Keyboard shortcuts

Press or to navigate between chapters

Press S or / to search in the book

Press ? to show this help

Press Esc to hide this help

Query Generator Overview

Beamline’s query generator creates reproducible PartiQL queries that match the shapes and types of data defined in Ion scripts. This allows you to generate realistic test queries for PartiQL implementations, ensuring your queries are both syntactically valid and semantically meaningful for your data structures.

What is Query Generation?

The query generator analyzes the data shapes from your Ion scripts and creates PartiQL queries that:

  • Match your data structure: Queries reference actual fields and types from your data
  • Are syntactically correct: All generated queries parse and execute properly
  • Have realistic complexity: Configurable query patterns from simple to complex
  • Are reproducible: Same seed produces identical query sequences
  • Test diverse patterns: Cover different PartiQL constructs and edge cases

How Query Generation Works

Process Flow

  1. Script Analysis: Parse Ion script to understand data shapes
  2. Shape Inference: Determine field types, structures, and relationships
  3. Query Strategy: Apply configured query generation strategy
  4. Query Construction: Build queries matching data structure
  5. Output Generation: Produce formatted PartiQL queries

Shape-Aware Generation

The query generator understands your data structure:

rand_processes::{
    test_data: rand_process::{
        $arrival: HomogeneousPoisson:: { interarrival: milliseconds::100 },
        $data: {
            transaction_id: UUID::{ nullable: false },
            marketplace_id: UniformU8::{ nullable: false },
            country_code: Regex::{ pattern: "[A-Z]{2}" },
            created_at: Instant,
            completed: Bool,
            price: UniformDecimal::{ low: 2.99, high: 99999.99, optional: true }
        }
    }
}

Generated queries will reference actual fields like transaction_id, marketplace_id, country_code, etc.

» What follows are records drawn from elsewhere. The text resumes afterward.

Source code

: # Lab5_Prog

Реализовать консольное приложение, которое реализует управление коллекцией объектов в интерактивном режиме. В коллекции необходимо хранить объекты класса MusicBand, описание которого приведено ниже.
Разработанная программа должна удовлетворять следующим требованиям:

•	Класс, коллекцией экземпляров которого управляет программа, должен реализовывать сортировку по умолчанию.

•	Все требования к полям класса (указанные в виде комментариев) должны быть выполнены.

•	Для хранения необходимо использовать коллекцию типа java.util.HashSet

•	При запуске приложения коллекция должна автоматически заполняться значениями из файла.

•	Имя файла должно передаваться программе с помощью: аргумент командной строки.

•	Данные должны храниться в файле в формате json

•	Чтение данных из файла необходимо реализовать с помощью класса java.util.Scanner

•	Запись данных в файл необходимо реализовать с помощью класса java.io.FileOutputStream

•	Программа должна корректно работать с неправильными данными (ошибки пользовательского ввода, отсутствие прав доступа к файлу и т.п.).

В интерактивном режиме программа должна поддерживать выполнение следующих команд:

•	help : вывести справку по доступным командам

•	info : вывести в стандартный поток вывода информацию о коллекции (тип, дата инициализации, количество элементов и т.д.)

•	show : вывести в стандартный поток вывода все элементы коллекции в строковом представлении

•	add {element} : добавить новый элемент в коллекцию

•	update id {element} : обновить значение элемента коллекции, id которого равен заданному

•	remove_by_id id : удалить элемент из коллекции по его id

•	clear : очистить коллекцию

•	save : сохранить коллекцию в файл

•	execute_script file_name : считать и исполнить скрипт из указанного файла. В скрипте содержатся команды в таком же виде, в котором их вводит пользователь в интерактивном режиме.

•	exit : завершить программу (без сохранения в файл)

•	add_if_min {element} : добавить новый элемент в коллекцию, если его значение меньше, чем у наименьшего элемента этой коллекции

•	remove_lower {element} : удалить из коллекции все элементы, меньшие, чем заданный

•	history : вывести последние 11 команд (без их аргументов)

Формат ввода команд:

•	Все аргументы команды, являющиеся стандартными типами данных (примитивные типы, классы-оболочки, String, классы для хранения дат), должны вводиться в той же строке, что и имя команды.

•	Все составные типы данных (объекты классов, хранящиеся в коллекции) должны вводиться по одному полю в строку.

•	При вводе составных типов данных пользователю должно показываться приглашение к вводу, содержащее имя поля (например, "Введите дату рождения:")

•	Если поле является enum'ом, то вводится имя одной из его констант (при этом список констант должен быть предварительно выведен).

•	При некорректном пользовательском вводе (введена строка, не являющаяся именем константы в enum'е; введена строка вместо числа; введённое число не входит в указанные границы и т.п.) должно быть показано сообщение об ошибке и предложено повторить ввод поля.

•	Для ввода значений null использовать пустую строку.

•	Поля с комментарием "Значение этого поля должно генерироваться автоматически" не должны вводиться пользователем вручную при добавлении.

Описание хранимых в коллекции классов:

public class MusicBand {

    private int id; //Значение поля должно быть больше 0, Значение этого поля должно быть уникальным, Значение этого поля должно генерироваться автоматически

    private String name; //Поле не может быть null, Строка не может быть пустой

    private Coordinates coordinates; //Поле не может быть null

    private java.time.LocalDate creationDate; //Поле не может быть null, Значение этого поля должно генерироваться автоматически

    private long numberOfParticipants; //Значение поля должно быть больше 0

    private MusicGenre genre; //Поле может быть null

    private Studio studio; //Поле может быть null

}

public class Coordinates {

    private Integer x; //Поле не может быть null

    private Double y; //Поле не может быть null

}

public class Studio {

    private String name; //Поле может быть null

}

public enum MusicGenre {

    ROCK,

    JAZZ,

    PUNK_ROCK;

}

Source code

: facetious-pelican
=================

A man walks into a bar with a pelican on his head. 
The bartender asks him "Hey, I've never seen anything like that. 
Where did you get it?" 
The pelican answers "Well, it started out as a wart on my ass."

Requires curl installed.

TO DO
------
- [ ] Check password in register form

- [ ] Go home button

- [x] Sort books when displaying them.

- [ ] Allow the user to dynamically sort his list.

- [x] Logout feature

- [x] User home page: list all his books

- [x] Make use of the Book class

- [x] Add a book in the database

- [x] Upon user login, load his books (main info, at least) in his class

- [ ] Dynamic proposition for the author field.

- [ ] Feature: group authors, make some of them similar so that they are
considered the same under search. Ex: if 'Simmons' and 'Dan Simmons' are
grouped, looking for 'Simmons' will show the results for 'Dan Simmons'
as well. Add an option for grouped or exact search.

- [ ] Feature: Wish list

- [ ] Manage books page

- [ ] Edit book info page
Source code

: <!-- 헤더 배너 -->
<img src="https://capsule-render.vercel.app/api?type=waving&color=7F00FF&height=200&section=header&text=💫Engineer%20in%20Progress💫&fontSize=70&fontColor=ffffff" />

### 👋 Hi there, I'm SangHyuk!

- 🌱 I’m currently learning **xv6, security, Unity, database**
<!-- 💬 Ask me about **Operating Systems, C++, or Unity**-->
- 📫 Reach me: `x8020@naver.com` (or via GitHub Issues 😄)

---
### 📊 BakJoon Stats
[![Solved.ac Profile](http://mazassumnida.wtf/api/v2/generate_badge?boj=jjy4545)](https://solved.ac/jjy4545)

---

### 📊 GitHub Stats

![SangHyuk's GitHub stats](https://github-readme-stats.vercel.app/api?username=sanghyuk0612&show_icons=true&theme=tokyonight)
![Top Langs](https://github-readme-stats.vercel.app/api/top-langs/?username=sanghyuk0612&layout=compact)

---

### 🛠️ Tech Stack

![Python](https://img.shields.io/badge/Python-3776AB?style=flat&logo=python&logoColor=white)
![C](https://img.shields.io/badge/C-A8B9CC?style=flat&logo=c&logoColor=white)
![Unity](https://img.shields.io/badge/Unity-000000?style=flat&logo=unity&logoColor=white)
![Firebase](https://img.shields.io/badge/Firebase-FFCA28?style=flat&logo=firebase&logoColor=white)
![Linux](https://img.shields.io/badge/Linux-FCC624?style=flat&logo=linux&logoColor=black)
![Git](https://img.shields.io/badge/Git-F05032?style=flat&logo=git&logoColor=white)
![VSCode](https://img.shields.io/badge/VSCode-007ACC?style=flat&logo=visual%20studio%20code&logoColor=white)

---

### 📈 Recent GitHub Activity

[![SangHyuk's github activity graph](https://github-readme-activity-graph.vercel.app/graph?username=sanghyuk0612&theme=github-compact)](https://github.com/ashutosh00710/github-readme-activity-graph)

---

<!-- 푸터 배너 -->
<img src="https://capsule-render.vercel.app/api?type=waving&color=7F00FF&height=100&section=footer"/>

Query Generation Strategies

Beamline supports four main query generation strategies:

1. rand-select-all-fw - SELECT * FROM WHERE

Generates SELECT * queries with WHERE clauses:

beamline query basic \
    --seed 1234 \
    --start-auto \
    --script-path simple_transactions.ion \
    --sample-count 3 \
    rand-select-all-fw \
        --tbl-flt-rand-min 1 \
        --tbl-flt-rand-max 1 \
        --tbl-flt-path-depth-max 1 \
        --tbl-flt-pathstep-internal-all \
        --tbl-flt-pathstep-final-project \
        --tbl-flt-type-final-scalar \
        --pred-lt

Example Output:

SELECT * FROM test_data AS test_data WHERE (test_data.marketplace_id < -5)
SELECT * FROM test_data AS test_data WHERE (test_data.price < 18.418581624952935)  
SELECT * FROM test_data AS test_data WHERE (test_data.price < 15.495327785402296)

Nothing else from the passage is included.